In Zintan, a resident said Gaddafi's forces were shelling from the foot of a nearby mountain, but rebels forced their retreat from all but one side of the city. After five days of fighting, Ali al-Azhari said, rebel fighters captured or destroyed several tanks, and seized trucks loaded with 1200 Grad missiles and fuel tanks. They captured five Gaddafi  troops.

Al-Azhari, who spoke to The Associated Press by phone from the city, said one officer told rebels he was ordered "to turn Zintan into a desert to be smashed and flattened." Resentment against Gaddafi  runs high in Zintan, a city of 100,000 about 120km south of Tripoli, because it was the hometown of many of the detained army officers who took part in a failed coup in 1993.

Ghoga said 16 people died on Tuesday and Wednesday in Zintan, which has no electricity or landlines.

The withdrawal of the tanks from Misrata and Zintan was a rare success for the rebels, who are struggling daily against Gaddafi  forces in the eastern gateway city of Ajdabiya. The disorganised opposition holds much of the east but has been unable to take advantage of the international air campaign that saved it from the brink of defeat.

Missiles fired from submarines in the Mediterranean, bombs dropped by B-2 stealth bombers and an array of airstrikes easily total hundreds of millions of dollars for the five-day campaign. Rebels say they are well aware of concerns about who, exactly, the costly campaign is backing.

Iman Bughaigis, a spokeswoman for the rebel force, said the tentative beginnings of an interim administration on Wednesday reflected the realisation that they needed to get organised. She said the leader of the governing body would be Mahmoud Jibril, a US-educated planning expert who defected from the Gaddafi  regime as the uprising gained momentum.

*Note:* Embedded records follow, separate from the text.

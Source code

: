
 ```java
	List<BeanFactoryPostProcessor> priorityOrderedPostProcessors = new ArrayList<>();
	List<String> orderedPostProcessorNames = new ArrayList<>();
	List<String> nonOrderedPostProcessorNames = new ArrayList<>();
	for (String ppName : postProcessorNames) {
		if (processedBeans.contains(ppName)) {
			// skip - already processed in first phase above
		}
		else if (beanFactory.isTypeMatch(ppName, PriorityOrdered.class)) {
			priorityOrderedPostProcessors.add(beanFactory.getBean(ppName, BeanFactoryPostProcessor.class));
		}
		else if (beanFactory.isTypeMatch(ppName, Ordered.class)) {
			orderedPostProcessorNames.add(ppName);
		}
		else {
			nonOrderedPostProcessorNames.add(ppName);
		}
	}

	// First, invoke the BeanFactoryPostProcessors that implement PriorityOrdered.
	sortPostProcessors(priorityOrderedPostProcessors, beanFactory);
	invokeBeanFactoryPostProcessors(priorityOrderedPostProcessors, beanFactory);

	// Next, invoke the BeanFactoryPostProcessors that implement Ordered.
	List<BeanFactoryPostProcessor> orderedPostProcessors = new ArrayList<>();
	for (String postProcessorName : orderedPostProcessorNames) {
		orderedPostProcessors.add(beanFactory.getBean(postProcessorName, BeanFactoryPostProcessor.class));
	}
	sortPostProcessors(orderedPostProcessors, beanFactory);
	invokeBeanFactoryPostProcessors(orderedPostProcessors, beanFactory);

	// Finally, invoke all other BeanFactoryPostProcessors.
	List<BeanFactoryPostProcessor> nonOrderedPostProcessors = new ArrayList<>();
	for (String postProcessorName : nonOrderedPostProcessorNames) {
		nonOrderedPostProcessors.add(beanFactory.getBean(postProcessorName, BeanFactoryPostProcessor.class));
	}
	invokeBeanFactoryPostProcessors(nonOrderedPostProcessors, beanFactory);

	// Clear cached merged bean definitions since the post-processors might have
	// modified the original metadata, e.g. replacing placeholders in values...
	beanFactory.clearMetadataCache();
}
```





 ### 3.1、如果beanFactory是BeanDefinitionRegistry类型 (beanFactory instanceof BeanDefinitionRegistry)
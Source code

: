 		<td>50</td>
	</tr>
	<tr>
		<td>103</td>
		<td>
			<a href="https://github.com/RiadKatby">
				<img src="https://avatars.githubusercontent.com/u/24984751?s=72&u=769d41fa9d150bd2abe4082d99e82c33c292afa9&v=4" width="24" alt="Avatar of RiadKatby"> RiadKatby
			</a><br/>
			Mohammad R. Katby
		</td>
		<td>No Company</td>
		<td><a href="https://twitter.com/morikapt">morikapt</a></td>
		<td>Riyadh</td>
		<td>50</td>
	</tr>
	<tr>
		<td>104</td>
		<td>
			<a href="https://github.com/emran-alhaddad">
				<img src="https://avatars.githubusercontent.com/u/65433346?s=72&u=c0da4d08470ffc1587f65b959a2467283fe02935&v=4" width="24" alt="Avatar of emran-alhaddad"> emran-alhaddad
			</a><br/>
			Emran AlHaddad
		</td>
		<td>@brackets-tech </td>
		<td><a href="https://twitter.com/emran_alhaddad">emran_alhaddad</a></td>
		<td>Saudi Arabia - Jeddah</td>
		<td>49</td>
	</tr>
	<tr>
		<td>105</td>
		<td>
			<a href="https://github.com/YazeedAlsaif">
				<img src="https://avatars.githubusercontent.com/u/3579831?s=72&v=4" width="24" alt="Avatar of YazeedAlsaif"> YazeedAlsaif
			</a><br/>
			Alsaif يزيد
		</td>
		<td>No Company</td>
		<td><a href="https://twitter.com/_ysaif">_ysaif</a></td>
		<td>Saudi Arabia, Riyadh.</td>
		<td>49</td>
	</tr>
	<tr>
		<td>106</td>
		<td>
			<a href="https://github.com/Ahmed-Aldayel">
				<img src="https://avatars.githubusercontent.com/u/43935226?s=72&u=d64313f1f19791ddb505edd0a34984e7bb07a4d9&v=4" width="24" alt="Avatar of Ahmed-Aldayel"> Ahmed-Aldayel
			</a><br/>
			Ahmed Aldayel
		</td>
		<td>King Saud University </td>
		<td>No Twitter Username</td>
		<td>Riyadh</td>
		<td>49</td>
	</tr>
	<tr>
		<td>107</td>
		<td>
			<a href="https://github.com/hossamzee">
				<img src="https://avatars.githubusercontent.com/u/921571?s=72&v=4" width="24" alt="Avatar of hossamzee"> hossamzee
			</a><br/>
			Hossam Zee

"At the beginning, we thought it would just take a week or two weeks" to depose Gaddafi, she said. "Now we know it will take time. We need a government to liberate the eastern territories. It was just because there was a vacuum. We don't have political experience. We are learning as the days go by. Now there is an understanding that we need a structure."

Neither the rebels nor Gadhafi hav mustered the force for an outright victory, raising concerns of a prolonged conflict.

President Barack Obama told the Spanish-language network Univision that a land invasion was "absolutely" out of the question.

Asked about the exit strategy, he didn't lay out a vision for ending the international action, but rather said: "The exit strategy will be executed this week in the sense that we will be pulling back from our much more active efforts to shape the environment."

Gaddafi  was defiant in his first public appearance in a week late on Tuesday.

State TV said he spoke from his Bab Al-Aziziya residential compound, the same one hit by a cruise missile on Sunday night. "In the short term, we'll beat them, in the long term, we'll beat them," he said.

Libyan state TV showed footage of a house that was demolished and burning. Weeping women slapped their faces and heads in grief while men carried a barefoot girl covered in blood on a stretcher to an ambulance. A man screamed "a whole family was killed." The TV labelled the footage as "the crusader imperialism bombs civilians."

Gaddafi's regime has alleged that dozens of civilians have been killed in the international bombardment. The Pentagon on Wednesday said there was no evidence of that.